Nursing home employees who didn’t get fingerprinted as part of a background check can keep their jobs, but they haven’t been allowed to care for residents since a deadline killing a COVID-era exemption hit Tuesday.

Connecticut’s Department of Public Health refused to extend the July 20 deadline, even as it became clear that the number of affected employees had dwindled dramatically. Operators scrambled in recent weeks to ensure staff hired during the COVID-19 emergency would come into compliance. The state paused the fingerprinting requirement because police barracks that offered the process were closed for non-emergency functions.

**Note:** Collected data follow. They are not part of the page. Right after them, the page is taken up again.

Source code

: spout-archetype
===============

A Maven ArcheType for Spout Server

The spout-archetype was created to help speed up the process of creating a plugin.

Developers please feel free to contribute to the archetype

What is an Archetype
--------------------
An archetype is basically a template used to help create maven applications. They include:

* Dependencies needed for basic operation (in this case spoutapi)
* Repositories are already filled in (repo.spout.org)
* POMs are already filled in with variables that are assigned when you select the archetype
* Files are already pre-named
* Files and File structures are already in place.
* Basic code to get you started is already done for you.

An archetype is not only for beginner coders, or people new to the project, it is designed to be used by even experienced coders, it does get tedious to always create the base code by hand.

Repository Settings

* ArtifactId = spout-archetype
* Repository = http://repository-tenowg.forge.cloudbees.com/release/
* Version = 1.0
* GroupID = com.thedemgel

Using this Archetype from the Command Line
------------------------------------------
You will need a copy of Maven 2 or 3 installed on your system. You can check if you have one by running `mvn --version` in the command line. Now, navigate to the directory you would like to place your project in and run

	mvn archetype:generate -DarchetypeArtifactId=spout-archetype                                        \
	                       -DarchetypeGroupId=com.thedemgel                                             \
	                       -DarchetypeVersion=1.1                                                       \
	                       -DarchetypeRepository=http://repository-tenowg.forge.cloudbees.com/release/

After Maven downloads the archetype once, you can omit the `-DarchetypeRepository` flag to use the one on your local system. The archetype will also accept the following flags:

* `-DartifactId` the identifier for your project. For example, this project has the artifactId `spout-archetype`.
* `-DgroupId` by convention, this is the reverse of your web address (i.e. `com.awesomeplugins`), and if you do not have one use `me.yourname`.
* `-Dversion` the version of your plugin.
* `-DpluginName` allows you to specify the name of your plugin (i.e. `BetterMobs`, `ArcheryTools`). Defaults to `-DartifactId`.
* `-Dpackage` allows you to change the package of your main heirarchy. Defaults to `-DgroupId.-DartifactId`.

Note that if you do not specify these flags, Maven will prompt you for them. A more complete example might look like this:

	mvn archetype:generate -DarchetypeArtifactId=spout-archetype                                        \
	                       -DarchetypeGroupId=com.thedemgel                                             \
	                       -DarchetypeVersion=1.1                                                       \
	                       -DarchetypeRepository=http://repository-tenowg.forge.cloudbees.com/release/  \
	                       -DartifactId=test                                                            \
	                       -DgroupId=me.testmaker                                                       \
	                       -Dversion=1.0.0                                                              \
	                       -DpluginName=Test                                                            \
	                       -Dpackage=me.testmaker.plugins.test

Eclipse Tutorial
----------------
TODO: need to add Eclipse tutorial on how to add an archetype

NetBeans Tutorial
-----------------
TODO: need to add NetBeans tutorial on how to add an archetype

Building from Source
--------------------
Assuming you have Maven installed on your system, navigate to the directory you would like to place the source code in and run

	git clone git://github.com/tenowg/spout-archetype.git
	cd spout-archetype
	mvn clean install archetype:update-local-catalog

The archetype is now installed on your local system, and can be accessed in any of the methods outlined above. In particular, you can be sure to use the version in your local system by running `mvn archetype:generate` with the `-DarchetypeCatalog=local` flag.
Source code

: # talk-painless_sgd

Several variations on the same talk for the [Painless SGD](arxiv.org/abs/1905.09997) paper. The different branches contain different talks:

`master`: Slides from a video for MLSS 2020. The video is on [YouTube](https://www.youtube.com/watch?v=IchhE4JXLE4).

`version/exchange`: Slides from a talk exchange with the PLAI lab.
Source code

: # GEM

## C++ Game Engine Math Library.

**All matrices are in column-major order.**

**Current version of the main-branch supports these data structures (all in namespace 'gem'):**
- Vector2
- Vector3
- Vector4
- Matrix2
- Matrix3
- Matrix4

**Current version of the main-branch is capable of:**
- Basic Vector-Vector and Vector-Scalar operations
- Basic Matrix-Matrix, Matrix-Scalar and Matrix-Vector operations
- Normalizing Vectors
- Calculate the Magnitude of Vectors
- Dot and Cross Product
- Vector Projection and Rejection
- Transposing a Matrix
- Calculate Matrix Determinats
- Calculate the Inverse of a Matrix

The health department previously said any of 7,500 workers hired during the pandemic who were still without fingerprints by July 20 would be terminated. As of Tuesday, about 630 statewide still needed to be fingerprinted, according to the Connecticut Mirror newspaper.

Those workers cannot provide direct care to residents until they complete the fingerprinting process. The state defines direct care as providing “physical access to a patient or resident of a long-term care facility that affords an individual the opportunity to commit abuse or neglect against or misappropriate the property of a patient or resident.”

Matthew Barrett, president and CEO of the Connecticut Association of Health Care Facilities, told the newspaper most nursing home workers have been fingerprinted.

“The nursing home operators and employees made a tremendous effort to meet the fast-tracked deadlines imposed by the state, while the facilities remain in a period of recovery from the impact of the pandemic,”  he said.